Beneath this line are the data; copy exactly the part of them that opens with the line containing "Hence, $E_k(x)$ will be given by" and closes with the line containing "Size : logically $26^t$", and only that part.

======== EXERCISE MATERIALS

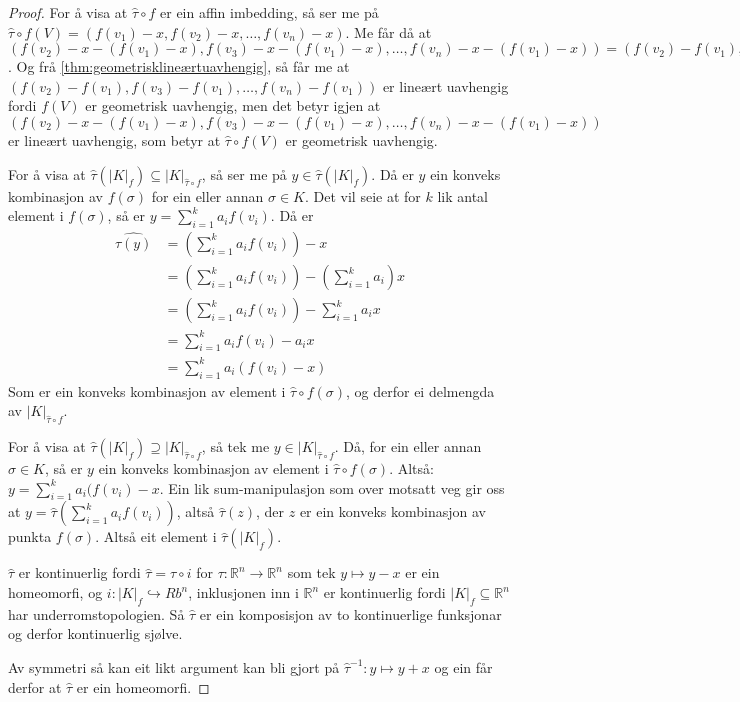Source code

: \documentclass[a4paper, 12pt, norsk]{article}
\theoremstyle{plain}
\theoremstyle{definition}
\newcommand{\Rb}{\mathbb{R}}
\newcommand{\gr}[1]{ \lvert #1 \rvert } %
\begin{document}
\begin{proof} %
	For å visa at \( \hat{\tau} \circ f \) er ein affin imbedding, så ser me på \( \hat{\tau} \circ f(V) = (f(v_1)-x, f(v_2)-x, \dots, f(v_n)-x) \). Me får då at \( (f(v_2)-x-(f(v_1)-x), f(v_3)-x-(f(v_1)-x), \dots, f(v_n)-x-(f(v_1)-x)) = ( f(v_2)-f(v_1), f(v_3)-f(v_1), \dots, f(v_n)-f(v_1) ) \). Og frå \autoref{thm:geometrisklineærtuavhengig}, så får me at \( ( f(v_2)-f(v_1), f(v_3)-f(v_1), \dots, f(v_n)-f(v_1) ) \) er lineært uavhengig fordi \( f(V) \) er geometrisk uavhengig, men det betyr igjen at \( (f(v_2)-x-(f(v_1)-x), f(v_3)-x-(f(v_1)-x), \dots, f(v_n)-x-(f(v_1)-x)) \) er lineært uavhengig, som betyr at \( \hat{\tau} \circ f(V) \) er geometrisk uavhengig.

	For å visa at \( \hat{\tau}(\gr{K}_f) \subseteq \gr{K}_{\hat{\tau} \circ f} \), så ser me på \( y \in \hat{\tau}(\gr{K}_f) \). Då er \( y \) ein konveks kombinasjon av \( f(\sigma) \) for ein eller annan \( \sigma \in K \). Det vil seie at for \( k \) lik antal element i \( f(\sigma) \), så er \( y = \sum_{i=1}^k a_i f(v_i) \). Då er
	\begin{align*}
		\hat{\tau(y)} &= \left(\sum_{i=1}^k a_i f(v_i)\right) - x \\
		&= \left(\sum_{i=1}^k a_i f(v_i)\right)-\left(\sum_{i=1}^k a_i \right)x \\
		&= \left(\sum_{i=1}^k a_i f(v_i)\right)-\sum_{i=1}^k a_i x \\
		&= \sum_{i=1}^k a_i f(v_i) - a_i x \\
		&= \sum_{i=1}^k a_i(f(v_i) - x)
	\end{align*}
	Som er ein konveks kombinasjon av element i \( \hat{\tau} \circ f(\sigma) \), og derfor ei delmengda av \( \gr{K}_{\hat{\tau} \circ f} \).

	For å visa at \( \hat{\tau}(\gr{K}_f) \supseteq \gr{K}_{\hat{\tau} \circ f} \), så tek me \( y \in \gr{K}_{\hat{\tau} \circ f} \). Då, for ein eller annan \( \sigma \in K \), så er \( y \) ein konveks kombinasjon av element i \( \hat{\tau}\circ f(\sigma) \). Altså: \(  y = \sum_{i=1}^k a_i (f(v_i) - x \). Ein lik sum-manipulasjon som over motsatt veg gir oss at \( y = \hat{\tau}\left(\sum_{i=1}^k a_i f(v_i)\right) \), altså \( \hat{\tau}(z) \), der \( z \) er ein konveks kombinasjon av punkta \( f(\sigma) \). Altså eit element i \( \hat{\tau}(\gr{K}_f) \).

	\( \hat{\tau} \) er kontinuerlig fordi \( \hat{\tau} = \tau \circ i \) for \( \tau: \Rb^n \to \Rb^n \) som tek \( y \mapsto y-x \) er ein homeomorfi, og \( i: \gr{K}_f \hookrightarrow Rb^n \), inklusjonen inn i \( \Rb^n \) er kontinuerlig fordi \( \gr{K}_f \subseteq \Rb^n \) har underromstopologien. Så \( \hat{\tau} \) er ein komposisjon av to kontinuerlige funksjonar og derfor kontinuerlig sjølve.

	Av symmetri så kan eit likt argument kan bli gjort på \( \hat{\tau}^{-1}: y \mapsto y+x \) og ein får derfor at \( \hat{\tau} \) er ein homeomorfi.
\end{proof}
\end{document}
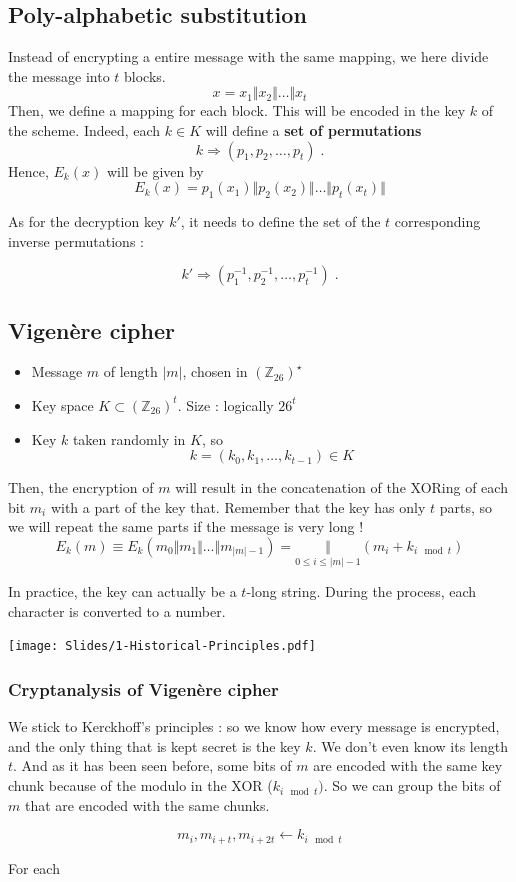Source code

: \documentclass[a4paper, 12pt]{book}
\begin{document}
\subsection{Poly-alphabetic substitution}
Instead of encrypting a entire message with the same mapping, we here divide the message into $t$ blocks.
$$ x = x_1 \Vert x_2 \Vert \dots \Vert x_t$$
Then, we define a mapping for each block. This will be encoded in the key $k$ of the scheme. Indeed, each $k\in K$ will define a \textbf{set of permutations} 
$$k \Rightarrow (p_1, p_2, \dots, p_t) \; .$$
Hence, $E_k(x)$ will be given by 
$$E_k(x) = p_1(x_1) \Vert p_2(x_2) \Vert \dots \Vert p_t(x_t) \Vert $$

As for the decryption key $k'$, it needs to define the set of the $t$ corresponding inverse permutations :

$$k' \Rightarrow (p_1^{-1}, p_2^{-1}, \dots, p_t^{-1}) \; .$$

\subsection{Vigenère cipher} 
\begin{itemize}
    \item Message $m$ of length $|m|$, chosen in $(\mathbb{Z}_{26})^\star$
    \item Key space $K \subset (\mathbb{Z}_{26})^t$. Size : logically $26^t$
    \item Key $k$ taken randomly in $K$, so 
    $$k = (k_0, k_1, \dots, k_{t-1}) \in K$$
\end{itemize}
Then, the encryption of $m$ will result in the concatenation of the XORing of each bit $m_i$ with a part of the key that. Remember that the key has only $t$ parts, so we will repeat the same parts if the message is very long !
$$E_k(m) \equiv E_k(m_0 \Vert m_1 \Vert \dots \Vert m_{|m|-1}) =  \underset{\scriptscriptstyle{0\leq i \leq |m|-1}}{\Vert} (m_i + k_{i  \mod{t}})$$

In practice, the key can actually be a $t$-long string. During the process, each character is converted to a number.

\begin{center}
    \texttt{[image: Slides/1-Historical-Principles.pdf]}
\end{center}

\subsubsection{Cryptanalysis of Vigenère cipher}
We stick to Kerckhoff's principles : so we know how every message is encrypted, and the only thing that is kept secret is the key $k$. We don't even know its length $t$. And as it has been seen before, some bits of $m$ are encoded with the same key chunk because of the modulo in the XOR ($k_{i\mod t})$. So we can group the bits of $m$ that are encoded with the same chunks.

$$m_i, m_{i+ t}, m_{i+2t} \longleftarrow k_{i\mod t}$$

For each 
\end{document}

================

> _REPLY TO THE EXERCISE_
Hence, $E_k(x)$ will be given by 
$$E_k(x) = p_1(x_1) \Vert p_2(x_2) \Vert \dots \Vert p_t(x_t) \Vert $$

As for the decryption key $k'$, it needs to define the set of the $t$ corresponding inverse permutations :

$$k' \Rightarrow (p_1^{-1}, p_2^{-1}, \dots, p_t^{-1}) \; .$$

\subsection{Vigenère cipher} 
\begin{itemize}
    \item Message $m$ of length $|m|$, chosen in $(\mathbb{Z}_{26})^\star$
    \item Key space $K \subset (\mathbb{Z}_{26})^t$. Size : logically $26^t$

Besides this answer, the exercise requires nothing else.